As the Citizen Science Research Intern at Caravan Studios, I was tasked to explore the air pollution discourse online for Poland, the EU country with the worst air pollution record. My aim was to 1) gain a temporal and spatial understanding of the interest about air pollution in Poland and 2) have a sense of the popular discourse about air pollution. To expand on the latter: how did Poles express themselves about air pollution (whom did they blame, how did they describe the impact of pollution on daily life etc.).

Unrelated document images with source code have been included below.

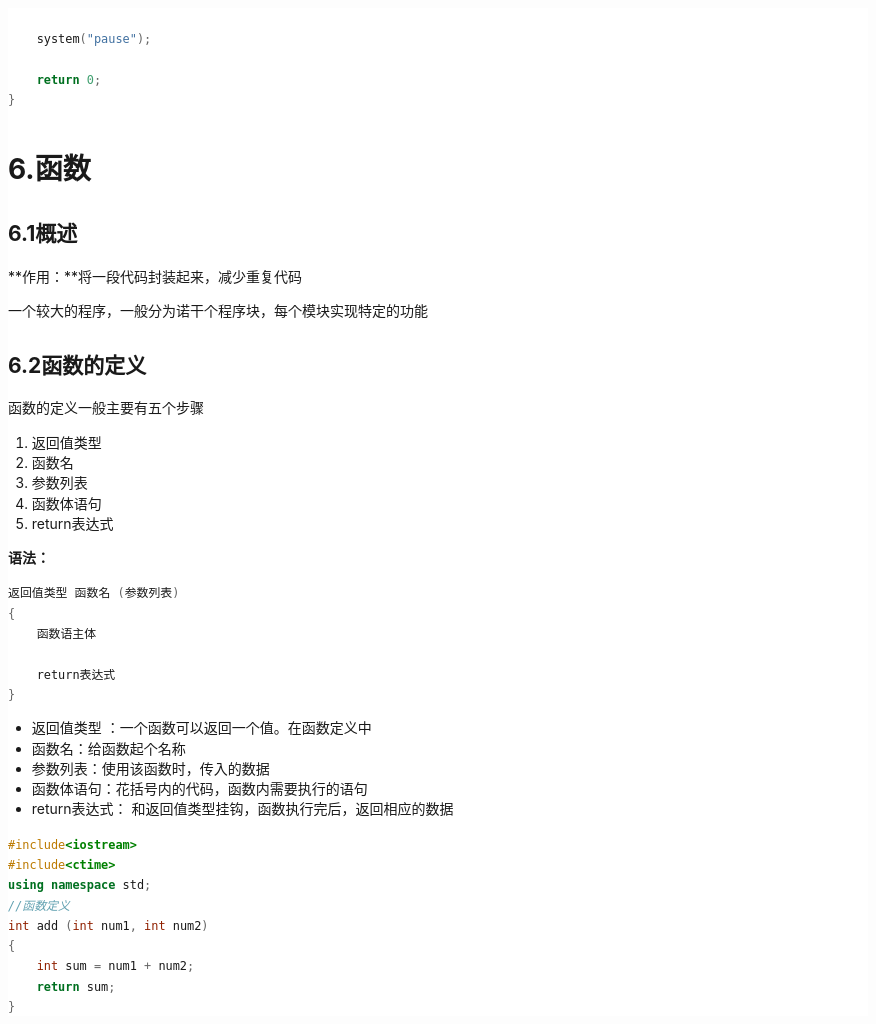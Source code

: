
 ```c++
 
	system("pause");
 
	return 0;
}
```

# 6.函数

## 6.1概述

**作用：**将一段代码封装起来，减少重复代码

一个较大的程序，一般分为诺干个程序块，每个模块实现特定的功能

## 6.2函数的定义

函数的定义一般主要有五个步骤

1. 返回值类型
2. 函数名
3. 参数列表
4. 函数体语句
5. return表达式

**语法：**

```c++
返回值类型 函数名 (参数列表)
{
	函数语主体
	
	return表达式
}
```

- 返回值类型 ：一个函数可以返回一个值。在函数定义中
- 函数名：给函数起个名称
- 参数列表：使用该函数时，传入的数据
- 函数体语句：花括号内的代码，函数内需要执行的语句
- return表达式： 和返回值类型挂钩，函数执行完后，返回相应的数据

```c++
#include<iostream>
#include<ctime>
using namespace std;
//函数定义
int add (int num1, int num2)
{
	int sum = num1 + num2;
	return sum;
}
```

I investigated different social media sources, including: Twitter, Facebook, Reddit, Wykop, NK.pl, and Google Trends. Here's the summary of my outputs per sources below:
-
Google Trends: I was able to generate charts showing browsing frequency over the last 5 years, using a set of keywords relevant to the subject of air pollution. Additionally I was able to compare the frequency of those searches between the whole of Poland and the southwestern region of Lesser Poland, known to be the region heavily impacted by smog.
-
Facebook: Due to changes in Facebook's API, I was unable to query for meaningful content. I considered a web scraping approach but Facebook browsing features limits to 5 posts over a narrow time period. Thus I dropped the site from my inquiries.
-
Reddit: I made a post on r/Polska, the Polish Subreddit, soliciting inputs about air pollutions from Polish individuals directly. I was able to gather over half a dozen responses. The objective of my sollicitation was to inform my research process and use local testimonies to cross-examine with news story and subsequent data I gathered.
-
NK.pl: A Polish forum site, which I rapidly found to be lacking in the content I was researching. Futhermore a poster on r/Polska kindly informed me that "NK.pl is dead".
-
Twitter Analytics: Using the Twitter's API, I queried Tweets from the last 7 days (a limitation of the public access API) geotagged to Poland with the mention of smog. Although the scope of temporal granularity is quite limited, the API nonetheless provides a snapshot of the "current discourse". I was able to both generate a timeseries and word clouds from the Tweets collected.
-
Wykop: The "Polish Reddit". Wykop was my richest source of information: I was able to scrape over 7,000 posts, dating as far back to 2012, mentioning smog. I was able to generate a timeseries of the frequency of the posts, in addition to a word cloud.